Lyrically, the song revolves around sex, or "sinning" as the girls call it in the chorus, with themes of female empowerment. Tini opens the song by singing about being in a party, saying: "Today we're sweating off all the makeup [...] This now looks like our runway". Anitta takes the second verse: "I fly directly from Miami to Rio [...] I brought Tini, we're gonna make a tremendous mess" before stating "Diamonds shining from head to toe/ The one that's with me won the lotto". Finally, Gomez sings the third verse: "We got all the drip, drip, all of Gucci-cci", and referencing the couple Lele Pons and Guaynaa, followed by "Short dress with nothing under/ This is what I work for". In the chorus, the girls state that they don't care about other people's opinions, and that "Tonight it seems we're sinning/ Tomorrow we go confess". The line "The baby with me won the lotto" expresses female empowerment, with the girls alluding to being the biggest and best prize their partners could have.

== Music video ==
The music video for "La Loto" was shot in Los Angeles. It was co-directed by Argentine director Diego Peskins and Venezuelan Daniel Duran, both having worked with the singers on their previous songs. Rather than the typically-modern nightclub scenes of many music videos, “La Loto” takes place in a 1920s-style “speakeasy” setting, with rather dark, subdued lighting, along with jewels, diamonds and gold elements. The three singers are all wearing diamond-studded, shiny and revealing outfits, while the background dancers are simply in all-black clothing. Overall, the video’s style and feeling can best be described as sexy, with some Burlesque elements, as well as early-Hollywood, somewhat “vintage” looks influenced by 1920s, 1930s, and 1940s actresses. The visual appeal is offset with the pulsating rhythms of Urbano Latino music.

In an interview with Rolling Stone, Tini herself described the video as a “burlesque”-style visual and added that “…This video has an aesthetic that is quite vintage, like a burlesque, like Moulin Rouge, as in the old times. The song makes you feel powerful and I think that's what each of us wants to convey on the set.”

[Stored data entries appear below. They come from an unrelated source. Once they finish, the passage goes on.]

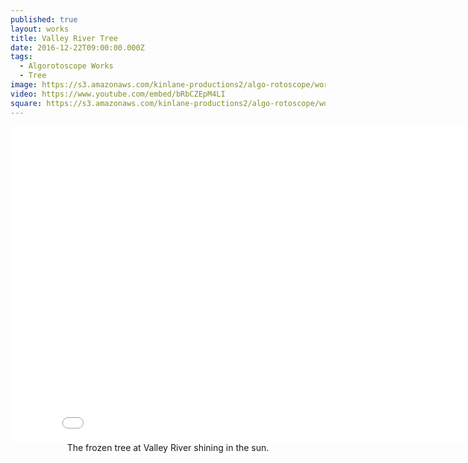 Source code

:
 ```yaml
---
published: true
layout: works
title: Valley River Tree
date: 2016-12-22T09:00:00.000Z
tags:
  - Algorotoscope Works
  - Tree
image: https://s3.amazonaws.com/kinlane-productions2/algo-rotoscope/working/valley-river-tree.png
video: https://www.youtube.com/embed/bRbCZEpM4LI
square: https://s3.amazonaws.com/kinlane-productions2/algo-rotoscope/working/valley-river-tree-square.png
---
```

<center><iframe width="853" height="505" src="{{ page.video }}" frameborder="0" allowfullscreen></iframe></center>
<center>The frozen tree at Valley River shining in the sun.</center>
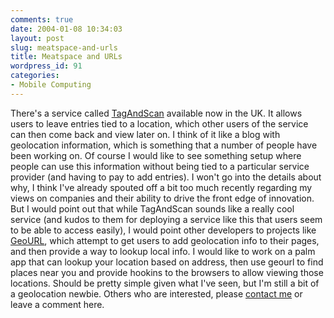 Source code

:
 ```yaml
---
comments: true
date: 2004-01-08 10:34:03
layout: post
slug: meatspace-and-urls
title: Meatspace and URLs
wordpress_id: 91
categories:
- Mobile Computing
---
```


There's a service called [TagAndScan](http://www.tagandscan.com/) available now in the UK. It allows users to leave entries tied to a location, which other users of the service can then come back and view later on. I think of it like a blog with geolocation information, which is something that a number of people have been working on. Of course I would like to see something setup where people can use this information without being tied to a particular service provider (and having to pay to add entries). I won't go into the details about why, I think I've already spouted off a bit too much recently regarding my views on companies and their ability to drive the front edge of innovation. But I would point out that while TagAndScan sounds like a really cool service (and kudos to them for deploying a service like this that users seem to be able to access easily), I would point other developers to projects like [GeoURL](http://geourl.org/), which attempt to get users to add geolocation info to their pages, and then provide a way to lookup local info. I would like to work on a palm app that can lookup your location based on address, then use geourl to find places near you and provide hookins to the browsers to allow viewing those locations. Should be pretty simple given what I've seen, but I'm still a bit of a geolocation newbie. Others who are interested, please [contact me](mailto:miker@bitsplitter.net) or leave a comment here.
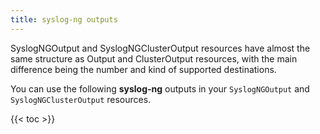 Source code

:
 ```yaml
---
title: syslog-ng outputs
---
```


SyslogNGOutput and SyslogNGClusterOutput resources have almost the same structure as Output and ClusterOutput resources, with the main difference being the number and kind of supported destinations.

You can use the following **syslog-ng** outputs in your `SyslogNGOutput` and `SyslogNGClusterOutput` resources.

{{< toc >}}
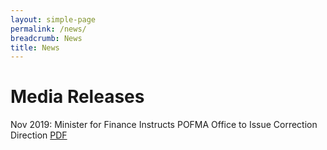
 ```yaml
---
layout: simple-page
permalink: /news/
breadcrumb: News
title: News
---
```


# Media Releases

Nov 2019: Minister for Finance Instructs POFMA Office to Issue Correction Direction [PDF](/documents/POFMA%20Office%20PR%20on%20Direction.pdf)
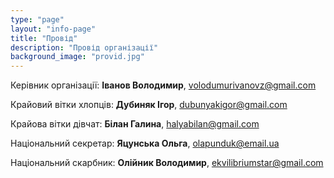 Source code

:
 ```yaml
---
type: "page"
layout: "info-page"
title: "Провід"
description: "Провід організації"
background_image: "provid.jpg"
---
```


Керівник організації: **Іванов Володимир**, volodumurivanovz@gmail.com

Крайовий вітки хлопців: **Дубиняк Ігор**, dubunyakigor@gmail.com

Крайова вітки дівчат: **Білан Галина**, halyabilan@gmail.com

Національний секретар: **Яцунська Ольга**, olapunduk@email.ua

Національний скарбник: **Олійник Володимир**, ekvilibriumstar@gmail.com
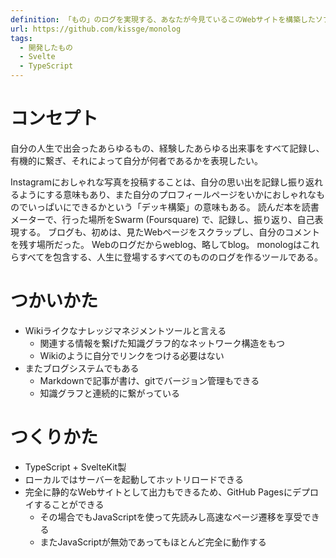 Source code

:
 ```yaml
---
definition: 「もの」のログを実現する、あなたが今見ているこのWebサイトを構築したソフトウェア
url: https://github.com/kissge/monolog
tags:
  - 開発したもの
  - Svelte
  - TypeScript
---
```


# コンセプト

自分の人生で出会ったあらゆるもの、経験したあらゆる出来事をすべて記録し、有機的に繋ぎ、それによって自分が何者であるかを表現したい。

Instagramにおしゃれな写真を投稿することは、自分の思い出を記録し振り返れるようにする意味もあり、また自分のプロフィールページをいかにおしゃれなものでいっぱいにできるかという「デッキ構築」の意味もある。
読んだ本を読書メーターで、行った場所をSwarm (Foursquare) で、記録し、振り返り、自己表現する。
ブログも、初めは、見たWebページをスクラップし、自分のコメントを残す場所だった。
Webのログだからweblog、略してblog。
monologはこれらすべてを包含する、人生に登場するすべてのもののログを作るツールである。

# つかいかた

- Wikiライクなナレッジマネジメントツールと言える
  - 関連する情報を繋げた知識グラフ的なネットワーク構造をもつ
  - Wikiのように自分でリンクをつける必要はない
- またブログシステムでもある
  - Markdownで記事が書け、gitでバージョン管理もできる
  - 知識グラフと連続的に繋がっている

# つくりかた

- TypeScript + SvelteKit製
- ローカルではサーバーを起動してホットリロードできる
- 完全に静的なWebサイトとして出力もできるため、GitHub Pagesにデプロイすることができる
  - その場合でもJavaScriptを使って先読みし高速なページ遷移を享受できる
  - またJavaScriptが無効であってもほとんど完全に動作する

Meanwhile, Gomez commented “This video is so fire… The concept, the visuals, the outfits, the hair, the looks, the makeup; it's serving, for sure.”

=== Synopsis ===
The video opens with Tini seated at a vanity in a dressing room, finishing applying her makeup. The camera begins by briefly filming her reflection, while she says to herself, “Un poquitito; un poquitito te podés emborrachar. Dos copas de vino…” (lit. “You can get a little bit drunk, a little bit; Two glasses of wine…”). At this point, Tini puts her makeup brush down; the camera pans to the right as she begins singing directly to the camera. She is wearing a gold sequined dress with her hair in a long ponytail. She then stands up, and in the room with her are Becky G and Anitta, both dressed similarly and getting ready.

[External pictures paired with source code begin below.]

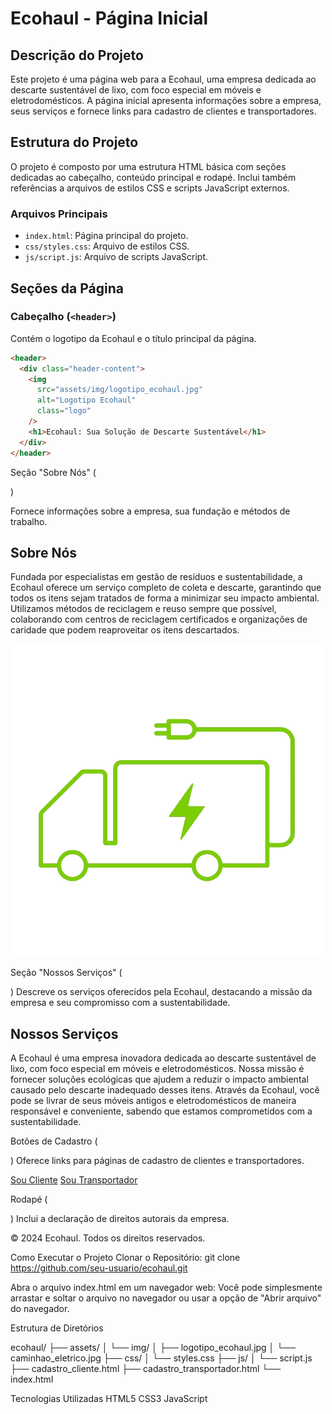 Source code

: # Ecohaul - Página Inicial

## Descrição do Projeto

Este projeto é uma página web para a Ecohaul, uma empresa dedicada ao descarte sustentável de lixo, com foco especial em móveis e eletrodomésticos. A página inicial apresenta informações sobre a empresa, seus serviços e fornece links para cadastro de clientes e transportadores.

## Estrutura do Projeto

O projeto é composto por uma estrutura HTML básica com seções dedicadas ao cabeçalho, conteúdo principal e rodapé. Inclui também referências a arquivos de estilos CSS e scripts JavaScript externos.

### Arquivos Principais

- `index.html`: Página principal do projeto.
- `css/styles.css`: Arquivo de estilos CSS.
- `js/script.js`: Arquivo de scripts JavaScript.

## Seções da Página

### Cabeçalho (`<header>`)

Contém o logotipo da Ecohaul e o título principal da página.

```html
<header>
  <div class="header-content">
    <img
      src="assets/img/logotipo_ecohaul.jpg"
      alt="Logotipo Ecohaul"
      class="logo"
    />
    <h1>Ecohaul: Sua Solução de Descarte Sustentável</h1>
  </div>
</header>
```
Seção "Sobre Nós" (<section id="about">)

Fornece informações sobre a empresa, sua fundação e métodos de trabalho.

<section id="about" class="intro-section">
  <h2>Sobre Nós</h2>
  <div class="about-content">
    <p>
      Fundada por especialistas em gestão de resíduos e sustentabilidade, a
      Ecohaul oferece um serviço completo de coleta e descarte, garantindo que
      todos os itens sejam tratados de forma a minimizar seu impacto
      ambiental. Utilizamos métodos de reciclagem e reuso sempre que possível,
      colaborando com centros de reciclagem certificados e organizações de
      caridade que podem reaproveitar os itens descartados.
    </p>
    <img
      src="assets/img/caminhao_eletrico.jpg"
      alt="Caminhão Elétrico"
      class="about-img"
    />
  </div>
</section>

Seção "Nossos Serviços" (<section id="services">)
Descreve os serviços oferecidos pela Ecohaul, destacando a missão da empresa e seu compromisso com a sustentabilidade.

<section id="services" class="services-section">
  <h2>Nossos Serviços</h2>
  <div class="about-services">
    <p>
      A Ecohaul é uma empresa inovadora dedicada ao descarte sustentável de
      lixo, com foco especial em móveis e eletrodomésticos. Nossa missão é
      fornecer soluções ecológicas que ajudem a reduzir o impacto ambiental
      causado pelo descarte inadequado desses itens. Através da Ecohaul,
      você pode se livrar de seus móveis antigos e eletrodomésticos de
      maneira responsável e conveniente, sabendo que estamos comprometidos
      com a sustentabilidade.
    </p>
  </div>
</section>

Botões de Cadastro (<section class="buttons">)
Oferece links para páginas de cadastro de clientes e transportadores.

<section class="buttons">
  <a href="cadastro_cliente.html">Sou Cliente</a>
  <a href="cadastro_transportador.html">Sou Transportador</a>
</section>

Rodapé (<footer>)
Inclui a declaração de direitos autorais da empresa.

<footer>
  <p>&copy; 2024 Ecohaul. Todos os direitos reservados.</p>
</footer>

Como Executar o Projeto
Clonar o Repositório:
git clone https://github.com/seu-usuario/ecohaul.git

Abra o arquivo index.html em um navegador web:
Você pode simplesmente arrastar e soltar o arquivo no navegador ou usar a opção de "Abrir arquivo" do navegador.

Estrutura de Diretórios

ecohaul/
├── assets/
│   └── img/
│       ├── logotipo_ecohaul.jpg
│       └── caminhao_eletrico.jpg
├── css/
│   └── styles.css
├── js/
│   └── script.js
├── cadastro_cliente.html
├── cadastro_transportador.html
└── index.html

Tecnologias Utilizadas
HTML5
CSS3
JavaScript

Next, Tini is entering a crowded bar, in a jewel-studded black catsuit and stilettos, wearing gold sunglasses and a large, pink faux-fur coat. Her dancers approach her and take her coat, while she confidently and sexily walks around the bar, greeting the patrons and other dancers. She then is on a darkened stage, and the group of male and female dancers join Tini in executing the tight choreography. Parts of the dance routine feature the use of chairs and seated moves.

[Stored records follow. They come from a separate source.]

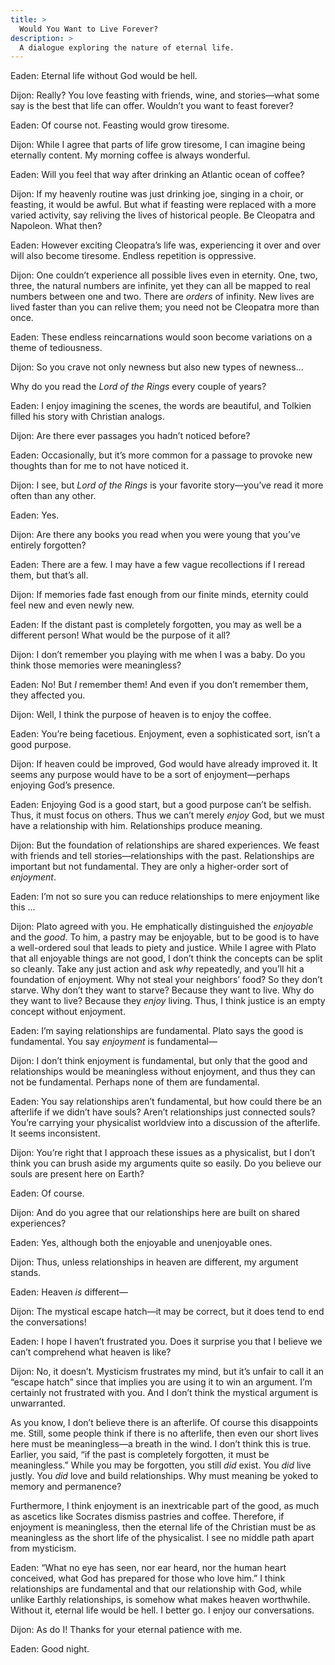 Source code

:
 ```yaml
---
title: >
  Would You Want to Live Forever?
description: >
  A dialogue exploring the nature of eternal life.
---
```


<span class="sc">Eaden:</span> Eternal life without God would be hell.

<span class="sc">Dijon:</span> Really? You love feasting with friends, wine, and stories—what some say is the best that life can offer. Wouldn’t you want to feast forever?

<span class="sc">Eaden:</span> Of course not. Feasting would grow tiresome.

<span class="sc">Dijon:</span> While I agree that parts of life grow tiresome, I can imagine being eternally content. My morning coffee is always wonderful.

<span class="sc">Eaden:</span> Will you feel that way after drinking an Atlantic ocean of coffee?

<span class="sc">Dijon:</span> If my heavenly routine was just drinking joe, singing in a choir, or feasting, it would be awful. But what if feasting were replaced with a more varied activity, say reliving the lives of historical people. Be Cleopatra and Napoleon. What then?

<span class="sc">Eaden:</span> However exciting Cleopatra’s life was, experiencing it over and over will also become tiresome. Endless repetition is oppressive.

<span class="sc">Dijon:</span> One couldn’t experience all possible lives even in eternity. One, two, three, the natural numbers are infinite, yet they can all be mapped to real numbers between one and two. There are _orders_ of infinity. New lives are lived faster than you can relive them; you need not be Cleopatra more than once.

<span class="sc">Eaden:</span> These endless reincarnations would soon become variations on a theme of tediousness.

<span class="sc">Dijon:</span> So you crave not only newness but also new types of newness…

Why do you read the _Lord of the Rings_ every couple of years?

<span class="sc">Eaden:</span> I enjoy imagining the scenes, the words are beautiful, and Tolkien filled his story with Christian analogs.

<span class="sc">Dijon:</span> Are there ever passages you hadn’t noticed before?

<span class="sc">Eaden:</span> Occasionally, but it’s more common for a passage to provoke new thoughts than for me to not have noticed it.

<span class="sc">Dijon:</span> I see, but _Lord of the Rings_ is your favorite story—you’ve read it more often than any other.

<span class="sc">Eaden:</span> Yes.

<span class="sc">Dijon:</span> Are there any books you read when you were young that you’ve entirely forgotten?

<span class="sc">Eaden:</span> There are a few. I may have a few vague recollections if I reread them, but that’s all.

<span class="sc">Dijon:</span> If memories fade fast enough from our finite minds, eternity could feel new and even newly new.

<span class="sc">Eaden:</span> If the distant past is completely forgotten, you may as well be a different person! What would be the purpose of it all?

<span class="sc">Dijon:</span> I don’t remember you playing with me when I was a baby. Do you think those memories were meaningless?

<span class="sc">Eaden:</span> No! But _I_ remember them! And even if you don’t remember them, they affected you.

<span class="sc">Dijon:</span> Well, I think the purpose of heaven is to enjoy the coffee.

<span class="sc">Eaden:</span> You’re being facetious. Enjoyment, even a sophisticated sort, isn’t a good purpose.

<span class="sc">Dijon:</span> If heaven could be improved, God would have already improved it. It seems any purpose would have to be a sort of enjoyment—perhaps enjoying God’s presence.

<span class="sc">Eaden:</span> Enjoying God is a good start, but a good purpose can’t be selfish. Thus, it must focus on others. Thus we can’t merely _enjoy_ God, but we must have a relationship with him. Relationships produce meaning.

<span class="sc">Dijon:</span> But the foundation of relationships are shared experiences. We feast with friends and tell stories—relationships with the past. Relationships are important but not fundamental. They are only a higher-order sort of _enjoyment_.

<span class="sc">Eaden:</span> I’m not so sure you can reduce relationships to mere enjoyment like this …

<span class="sc">Dijon:</span> Plato agreed with you. He emphatically distinguished the _enjoyable_ and the _good_. To him, a pastry may be enjoyable, but to be good is to have a well-ordered soul that leads to piety and justice. While I agree with Plato that all enjoyable things are not good, I don’t think the concepts can be split so cleanly. Take any just action and ask _why_ repeatedly, and you’ll hit a foundation of enjoyment. Why not steal your neighbors’ food? So they don’t starve. Why don’t they want to starve? Because they want to live. Why do they want to live? Because they _enjoy_ living. Thus, I think justice is an empty concept without enjoyment.

<span class="sc">Eaden:</span> I’m saying relationships are fundamental. Plato says the good is fundamental. You say _enjoyment_ is fundamental—

<span class="sc">Dijon:</span> I don’t think enjoyment is fundamental, but only that the good and relationships would be meaningless without enjoyment, and thus they can not be fundamental. Perhaps none of them are fundamental.

<span class="sc">Eaden:</span> You say relationships aren’t fundamental, but how could there be an afterlife if we didn’t have souls? Aren’t relationships just connected souls? You’re carrying your physicalist worldview into a discussion of the afterlife. It seems inconsistent.

<span class="sc">Dijon:</span> You’re right that I approach these issues as a physicalist, but I don’t think you can brush aside my arguments quite so easily. Do you believe our souls are present here on Earth?

<span class="sc">Eaden:</span> Of course.

<span class="sc">Dijon:</span> And do you agree that our relationships here are built on shared experiences?

<span class="sc">Eaden:</span> Yes, although both the enjoyable and unenjoyable ones.

<span class="sc">Dijon:</span> Thus, unless relationships in heaven are different, my argument stands.

<span class="sc">Eaden:</span> Heaven _is_ different—

<span class="sc">Dijon:</span> The mystical escape hatch—it may be correct, but it does tend to end the conversations!

<span class="sc">Eaden:</span> I hope I haven’t frustrated you. Does it surprise you that I believe we can’t comprehend what heaven is like?

<span class="sc">Dijon:</span> No, it doesn’t. Mysticism frustrates my mind, but it’s unfair to call it an “escape hatch” since that implies you are using it to win an argument. I’m certainly not frustrated with you. And I don’t think the mystical argument is unwarranted.

As you know, I don’t believe there is an afterlife. Of course this disappoints me. Still, some people think if there is no afterlife, then even our short lives here must be meaningless—a breath in the wind. I don’t think this is true. Earlier, you said, “if the past is completely forgotten, it must be meaningless.” While you may be forgotten, you still _did_ exist. You _did_ live justly. You _did_ love and build relationships. Why must meaning be yoked to memory and permanence?

Furthermore, I think enjoyment is an inextricable part of the good, as much as ascetics like Socrates dismiss pastries and coffee. Therefore, if enjoyment is meaningless, then the eternal life of the Christian must be as meaningless as the short life of the physicalist. I see no middle path apart from mysticism.

<span class="sc">Eaden:</span> “What no eye has seen, nor ear heard, nor the human heart conceived, what God has prepared for those who love him.” I think relationships are fundamental and that our relationship with God, while unlike Earthly relationships, is somehow what makes heaven worthwhile. Without it, eternal life would be hell. I better go. I enjoy our conversations.

<span class="sc">Dijon:</span> As do I! Thanks for your eternal patience with me.

<span class="sc">Eaden:</span> Good night.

On the second verse, we see Anitta ordering a drink at the bar, at which point she faces the camera and begins dancing on and around the bar. She is wearing stilettos with a typically burlesque-style outfit (brassiere, garters, etc). Then, Becky G is seen sitting on a sofa, in an all-black ensemble, surrounded by opulent pearls and vintage jewelry, with the male dancers wearing masquerade ball masks. The three Latina singers are finally shown seated together, in their original looks, copying each other as they cross and un-cross their legs on the couch. They’re showing they’re sexy with 'badass' personas, at times singing quite close to one another (to the point of near-intimacy). The trio is finally shown dancing on a stage, giving us a taste of what winning their “lottery” must feel like.

== Accolades ==

Awards and nominations for "La Loto"
Organization: Year; Category; Result; Ref.
Premios Gardel: 2023; Best Urban Collaboration; Nominated
Premios Juventud: Girl Power; Nominated
Hottest Choreo: Nominated
Premios Tu Música Urbano: Video of the Year; Nominated
Top 50 Music Awards: Best Collaboration; Nominated
Lo Nuestro Awards: 2024; Urban/Pop Collaboration of the Year; Nominated

== Personnel ==
Credits adapted from Tidal.

- Tini – lead vocals, songwriter
- Becky G – vocals, songwriter
- Anitta – vocals, songwriter
- Carlos A. Molina – recording engineer
- Tom Norris – mixing engineer, mastering engineer
- Mauricio Rengifo – producer, songwriter, recording engineer, programming
- Elena Rose – songwriter
- Andrés Torres – producer, songwriter, recording engineer, programming

== Charts ==

Chart performance for "La Loto"
| Chart (2022) | Peak position |
|---|---|
| Argentina Hot 100 (Billboard) | 7 |
| Argentina Airplay (Monitor Latino) | 5 |
| Bolivia Airplay (Monitor Latino) | 4 |
| Brazil (Top 100 Brasil) | 63 |
| Costa Rica Urbano (Monitor Latino) | 14 |
| Ecuador Urbano (Monitor Latino) | 14 |
| El Salvador Pop (Monitor Latino) | 6 |
| Global 200 (Billboard) | 197 |
| Global Excl. US (Billboard) | 114 |
| Guatemala Pop (Monitor Latino) | 16 |
| Mexico (Billboard Mexican Airplay) | 23 |
| Mexico (Billboard Mexico Espanol Airplay) | 11 |
| Panama (PRODUCE) | 24 |
| Panama Urbano (Monitor Latino) | 6 |
| Paraguay (SGP) | 30 |
| Paraguay Urbano (Monitor Latino) | 7 |
| Portugal (AFP) | 151 |
| Puerto Rico Urbano (Monitor Latino) | 8 |
| Spain (PROMUSICAE) | 78 |
| Uruguay (CUD) | 10 |
| Uruguay (Monitor Latino) | 1 |
| US Latin Digital Song Sales (Billboard) | 16 |
| US Latin Pop Airplay (Billboard) | 8 |

===Year-end charts===

2022 year-end chart performance for "La Loto"
| Chart (2022) | Position |
|---|---|
| Argentina (Monitor Latino) | 61 |
| Bolivia (Monitor Latino) | 47 |
| Ecuador (Monitor Latino) | 94 |
| Uruguay (Monitor Latino) | 40 |

==Certifications==

| Region | Certification | Certified units/sales |
| Argentina (CAPIF) | Platinum | 20,000^{*} |
| Brazil (Pro-Música Brasil) | Platinum | 40,000^{‡} |
| Mexico (AMPROFON) | Gold | 70,000^{‡} |
| Peru | Gold |  |
| Spain (Promusicae) | Gold | 30,000^{‡} |
^{*} Sales figures based on certification alone. ^{‡} Sales+streaming figures based on certification alone.